Penelitian Hendro (2004) dengan judul "Tingkat Kebisingan di DKI Jakarta dan Sekitarnya" menghasilkan temuan tingkat kebisingan di perumahan (dalam penelitian ini kebisingan perumahan diukur 80 m dari jalan) sudah sangat melampaui keputusan Menlh No. 48 Tahun 1996, bahwa kebisingan di perumahan sebesar 55 dB, yaitu tingkat kebisingan tertinggi di Jakarta Barat (69,64 dB) dan terendah terjadi di Tangerang (63,59 dB).

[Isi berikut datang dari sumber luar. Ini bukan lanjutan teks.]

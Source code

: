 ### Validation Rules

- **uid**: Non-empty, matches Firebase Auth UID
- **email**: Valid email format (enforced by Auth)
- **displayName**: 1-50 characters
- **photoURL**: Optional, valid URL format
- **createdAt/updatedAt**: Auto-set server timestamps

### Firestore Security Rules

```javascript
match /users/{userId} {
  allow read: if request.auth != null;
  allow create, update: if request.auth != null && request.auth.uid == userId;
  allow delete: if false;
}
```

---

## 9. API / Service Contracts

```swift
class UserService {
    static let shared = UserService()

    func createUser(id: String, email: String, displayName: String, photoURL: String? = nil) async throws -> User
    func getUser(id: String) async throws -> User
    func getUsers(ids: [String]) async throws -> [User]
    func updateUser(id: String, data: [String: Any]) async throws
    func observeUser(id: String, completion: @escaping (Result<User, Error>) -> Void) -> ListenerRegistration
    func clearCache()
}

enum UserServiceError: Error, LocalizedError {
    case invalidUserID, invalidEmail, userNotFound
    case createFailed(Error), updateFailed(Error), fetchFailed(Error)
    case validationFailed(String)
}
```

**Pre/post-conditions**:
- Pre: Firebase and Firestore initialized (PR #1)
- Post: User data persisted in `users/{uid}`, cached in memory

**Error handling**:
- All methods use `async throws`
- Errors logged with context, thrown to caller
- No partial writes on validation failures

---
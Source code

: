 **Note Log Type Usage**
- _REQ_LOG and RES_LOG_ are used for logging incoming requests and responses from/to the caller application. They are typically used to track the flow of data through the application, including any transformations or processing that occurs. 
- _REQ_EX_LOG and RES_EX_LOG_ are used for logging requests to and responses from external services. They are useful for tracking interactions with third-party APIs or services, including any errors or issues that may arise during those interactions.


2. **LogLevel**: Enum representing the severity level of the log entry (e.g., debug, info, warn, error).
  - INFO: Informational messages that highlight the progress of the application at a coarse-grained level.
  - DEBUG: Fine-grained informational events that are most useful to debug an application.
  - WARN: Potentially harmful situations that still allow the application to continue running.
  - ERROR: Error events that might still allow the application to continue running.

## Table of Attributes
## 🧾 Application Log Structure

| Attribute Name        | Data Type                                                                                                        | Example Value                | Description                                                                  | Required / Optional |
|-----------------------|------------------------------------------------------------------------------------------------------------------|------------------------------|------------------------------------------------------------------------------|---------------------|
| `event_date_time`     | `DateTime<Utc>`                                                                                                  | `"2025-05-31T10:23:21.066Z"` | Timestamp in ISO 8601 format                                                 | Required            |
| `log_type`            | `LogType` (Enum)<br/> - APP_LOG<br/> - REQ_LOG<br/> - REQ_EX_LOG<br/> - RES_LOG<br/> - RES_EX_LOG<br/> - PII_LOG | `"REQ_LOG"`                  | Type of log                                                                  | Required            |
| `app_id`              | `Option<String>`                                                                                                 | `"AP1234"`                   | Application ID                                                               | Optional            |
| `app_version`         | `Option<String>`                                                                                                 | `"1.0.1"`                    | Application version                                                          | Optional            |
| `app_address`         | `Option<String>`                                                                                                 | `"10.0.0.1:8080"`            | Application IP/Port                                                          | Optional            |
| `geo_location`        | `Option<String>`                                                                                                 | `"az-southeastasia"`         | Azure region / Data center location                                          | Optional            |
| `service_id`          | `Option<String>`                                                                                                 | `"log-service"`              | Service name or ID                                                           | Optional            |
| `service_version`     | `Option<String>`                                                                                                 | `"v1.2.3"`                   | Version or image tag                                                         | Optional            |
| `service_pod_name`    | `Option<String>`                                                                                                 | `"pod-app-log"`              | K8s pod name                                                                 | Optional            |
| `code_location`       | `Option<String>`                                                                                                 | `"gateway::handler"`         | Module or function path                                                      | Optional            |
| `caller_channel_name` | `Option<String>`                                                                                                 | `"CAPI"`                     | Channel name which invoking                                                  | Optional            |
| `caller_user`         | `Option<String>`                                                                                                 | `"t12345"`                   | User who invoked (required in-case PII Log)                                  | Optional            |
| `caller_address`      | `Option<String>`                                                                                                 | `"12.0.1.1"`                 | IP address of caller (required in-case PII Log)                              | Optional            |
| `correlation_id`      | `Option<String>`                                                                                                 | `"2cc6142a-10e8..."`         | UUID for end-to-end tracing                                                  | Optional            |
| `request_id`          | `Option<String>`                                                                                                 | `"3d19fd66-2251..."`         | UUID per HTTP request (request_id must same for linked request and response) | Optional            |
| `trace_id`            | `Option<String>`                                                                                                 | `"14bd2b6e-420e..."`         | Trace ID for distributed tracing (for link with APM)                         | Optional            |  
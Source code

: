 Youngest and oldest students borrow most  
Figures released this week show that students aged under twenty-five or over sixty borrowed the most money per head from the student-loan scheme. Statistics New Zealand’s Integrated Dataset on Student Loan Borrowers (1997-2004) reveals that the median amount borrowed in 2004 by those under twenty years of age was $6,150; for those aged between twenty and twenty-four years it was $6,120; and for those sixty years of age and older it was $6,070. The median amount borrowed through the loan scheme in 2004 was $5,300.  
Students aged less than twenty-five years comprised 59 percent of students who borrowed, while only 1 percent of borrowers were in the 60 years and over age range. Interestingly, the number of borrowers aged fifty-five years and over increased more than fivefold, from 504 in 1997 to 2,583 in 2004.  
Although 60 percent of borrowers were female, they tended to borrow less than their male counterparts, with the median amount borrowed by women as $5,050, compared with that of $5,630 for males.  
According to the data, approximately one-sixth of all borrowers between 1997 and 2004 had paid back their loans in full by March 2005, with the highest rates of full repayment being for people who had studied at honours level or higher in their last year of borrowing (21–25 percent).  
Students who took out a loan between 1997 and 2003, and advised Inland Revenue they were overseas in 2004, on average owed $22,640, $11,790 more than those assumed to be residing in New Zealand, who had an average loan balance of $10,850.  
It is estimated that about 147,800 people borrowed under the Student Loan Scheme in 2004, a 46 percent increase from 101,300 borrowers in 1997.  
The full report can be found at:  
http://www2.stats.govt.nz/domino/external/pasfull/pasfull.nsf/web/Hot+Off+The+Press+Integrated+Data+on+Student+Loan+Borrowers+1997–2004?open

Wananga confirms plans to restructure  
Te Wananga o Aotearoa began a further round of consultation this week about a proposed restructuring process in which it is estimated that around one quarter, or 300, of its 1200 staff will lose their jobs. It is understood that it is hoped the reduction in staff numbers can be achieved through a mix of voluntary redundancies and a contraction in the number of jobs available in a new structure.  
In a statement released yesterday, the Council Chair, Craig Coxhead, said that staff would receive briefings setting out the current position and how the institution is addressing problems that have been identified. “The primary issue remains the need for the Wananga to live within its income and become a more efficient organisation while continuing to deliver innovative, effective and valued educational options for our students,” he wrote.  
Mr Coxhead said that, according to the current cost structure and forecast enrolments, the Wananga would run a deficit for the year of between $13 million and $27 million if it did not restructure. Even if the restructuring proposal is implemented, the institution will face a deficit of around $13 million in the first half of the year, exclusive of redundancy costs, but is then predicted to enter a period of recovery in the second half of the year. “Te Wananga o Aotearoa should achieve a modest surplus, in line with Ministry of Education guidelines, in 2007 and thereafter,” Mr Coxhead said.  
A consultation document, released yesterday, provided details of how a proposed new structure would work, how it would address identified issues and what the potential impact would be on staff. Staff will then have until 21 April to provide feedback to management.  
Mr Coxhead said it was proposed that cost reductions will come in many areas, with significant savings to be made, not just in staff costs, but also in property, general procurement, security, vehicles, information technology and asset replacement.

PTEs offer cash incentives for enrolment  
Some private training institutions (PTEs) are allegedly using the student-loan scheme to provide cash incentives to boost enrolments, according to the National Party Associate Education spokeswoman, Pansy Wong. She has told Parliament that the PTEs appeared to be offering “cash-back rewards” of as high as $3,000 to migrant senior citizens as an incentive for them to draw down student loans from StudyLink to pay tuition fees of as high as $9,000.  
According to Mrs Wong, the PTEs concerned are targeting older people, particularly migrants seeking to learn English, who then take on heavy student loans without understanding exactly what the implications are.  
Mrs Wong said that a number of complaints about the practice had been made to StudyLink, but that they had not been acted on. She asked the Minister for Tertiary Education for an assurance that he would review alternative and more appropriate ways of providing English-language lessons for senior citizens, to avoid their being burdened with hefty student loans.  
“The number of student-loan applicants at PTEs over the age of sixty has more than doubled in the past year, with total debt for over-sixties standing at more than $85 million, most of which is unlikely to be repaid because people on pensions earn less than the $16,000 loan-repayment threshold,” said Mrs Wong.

Dari beberapa penelitian ini dapat dilihat bahwa tingkat kebisingan yang melebihi ambang batas banyak terjadi diberbagai sektor yang tentunya harus mendapatkan perhatian.
BAB V
PENUTUP
Kesimpulan
Adapun kesimpulan yang dapat diambil yaitu:
Kebisingan merupakan sesuatu yang tidak diinginkan yang dapat menyebabkan gangguan kesehatan seperti gangguan pendengaran.
Alat yang digunakan untuk mengukur tingkat intensitas kebisingan yaitu sound level meter (SLM)
Berdasarkan hasil analisis data didapatkan bahwa tingkat kebisingan di dalam ruang laboratorium FKM UMI sudah sesuai standar yaitu 62,92 dB. Dimana standar kebisingan dalam ruang yaitu berkisar antara 50-100 dB.
Saran
Alat pengukur kebisingan yang ada di laboratorium dapat ditambah agar memperlancar proses praktikum.
Untuk kegiatan praktikum selanjutnya, sebaiknya juga dilakukan pengukuran kebisingan di luar ruangan seperti di pinggir jalan.
DAFTAR PUSTAKA
Buchari, 2007. Kebisingan Industri dan Hearing Conservation Program.
Hendro, dkk. 2004. Tingkat Kebisingan di DKI Jakarta dan Sekitarnya. Media Litbang Kesehatan. Volume XIV, Nomor 3, Tahun 2004. Jakarta: Puslitbang Ekologi Kesehatan, Depkes.
Mulia, Ricki. 2005. Kesehatan Lingkungan. Yogyakarta: Graha Ilmu.
Notoatmodjo, 2011. Ilmu Kesehatan Masyarakat. Jakarta: Rineke Cipta
Octavia A, dkk. 2013. Pengaruh Intensitas Kebisingan Lingkungan Kerja Terhadap Waktu Reaksi Karyawan PT. PLN (Persero) Sektor Barito PLTD Trisakti Banjarmasin. Berkala Kedokteran, Volume 9 No. 2, Tahun 2013. FK Universitas Lampung
Sedarmayanti, 2009. Sumber Daya Manusia dan Produktivitas Kerja. Jakarta: Mandar Maju
Soeripto, M. 2008. Higiene Industri. Jakarta: Balai Penerbit FKUI.